At a temperature between 0 and 500° C., in the presence of a catalyst, recycle oil resulting from the process as an asphalt-free feed oil and hydrogen-containing recycle gas are added to form gaseous and vapor hydrogenation products in the liquid phase. separation from the solid-containing waste mud in at least one high-temperature separator, and hydrogenating the entire top product of the high-temperature separator in at least two subsequent fixed-bed reactors at the same pressure as in the liquid phase, and producing recycled gas. In a coal hydrogenation process in which the product oil is removed from a second fixed bed reactor in a cryogenic separator after condensation of the vaporous reaction products during separation, 75 to 100% of the recycled oil required for the production of coal paste is , 25% of the recycled oil obtained from the intermediate separator connected after the first fixed bed reactor system
is obtained from the high temperature separator sludge and the intermediate separator top product is hydrogenated, purified and optionally processed in a second fixed bed reactor system consisting of one or more reactors.
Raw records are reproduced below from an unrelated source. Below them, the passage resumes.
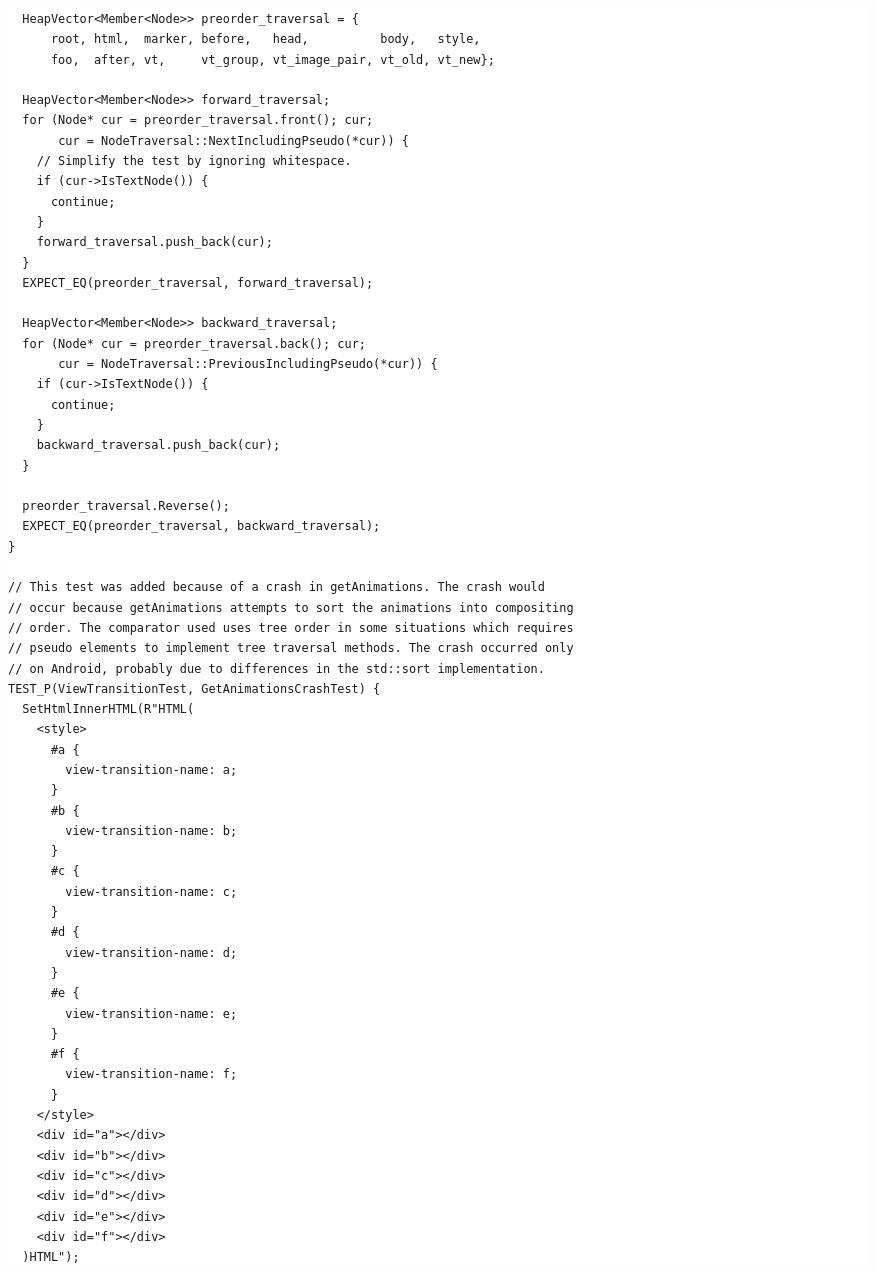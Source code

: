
 ```
  HeapVector<Member<Node>> preorder_traversal = {
      root, html,  marker, before,   head,          body,   style,
      foo,  after, vt,     vt_group, vt_image_pair, vt_old, vt_new};

  HeapVector<Member<Node>> forward_traversal;
  for (Node* cur = preorder_traversal.front(); cur;
       cur = NodeTraversal::NextIncludingPseudo(*cur)) {
    // Simplify the test by ignoring whitespace.
    if (cur->IsTextNode()) {
      continue;
    }
    forward_traversal.push_back(cur);
  }
  EXPECT_EQ(preorder_traversal, forward_traversal);

  HeapVector<Member<Node>> backward_traversal;
  for (Node* cur = preorder_traversal.back(); cur;
       cur = NodeTraversal::PreviousIncludingPseudo(*cur)) {
    if (cur->IsTextNode()) {
      continue;
    }
    backward_traversal.push_back(cur);
  }

  preorder_traversal.Reverse();
  EXPECT_EQ(preorder_traversal, backward_traversal);
}

// This test was added because of a crash in getAnimations. The crash would
// occur because getAnimations attempts to sort the animations into compositing
// order. The comparator used uses tree order in some situations which requires
// pseudo elements to implement tree traversal methods. The crash occurred only
// on Android, probably due to differences in the std::sort implementation.
TEST_P(ViewTransitionTest, GetAnimationsCrashTest) {
  SetHtmlInnerHTML(R"HTML(
    <style>
      #a {
        view-transition-name: a;
      }
      #b {
        view-transition-name: b;
      }
      #c {
        view-transition-name: c;
      }
      #d {
        view-transition-name: d;
      }
      #e {
        view-transition-name: e;
      }
      #f {
        view-transition-name: f;
      }
    </style>
    <div id="a"></div>
    <div id="b"></div>
    <div id="c"></div>
    <div id="d"></div>
    <div id="e"></div>
    <div id="f"></div>
  )HTML");

```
A method for hydrogenating coal by liquid phase and catalytic fixed bed hydrogenation, characterized by cracking treatment. 2. After the intermediate separator a second intermediate separator is connected, from which the top product is partially condensed,
2. Process according to claim 1, characterized in that a medium oil is obtained which is stable with respect to storage but is not completely refined, and a gas oil of approximately reformer charge quality is obtained from a cryogenic separator. 3. Claim No. 3, characterized in that the recycled oil obtained from the waste mud of the high-temperature separator and any second high-temperature separator present is fed before the first high-temperature separator. The method described in Section 1. 4. The oil obtained from the waste mud of the high-temperature separator and, if appropriate, a second high-temperature separator is hydrogenated in an additional fixed-bed reactor outside the gas circuit and is discharged from this reactor. Process according to claim 1, characterized in that the entire top product of is fed as recycled oil to the coal paste before or during heating.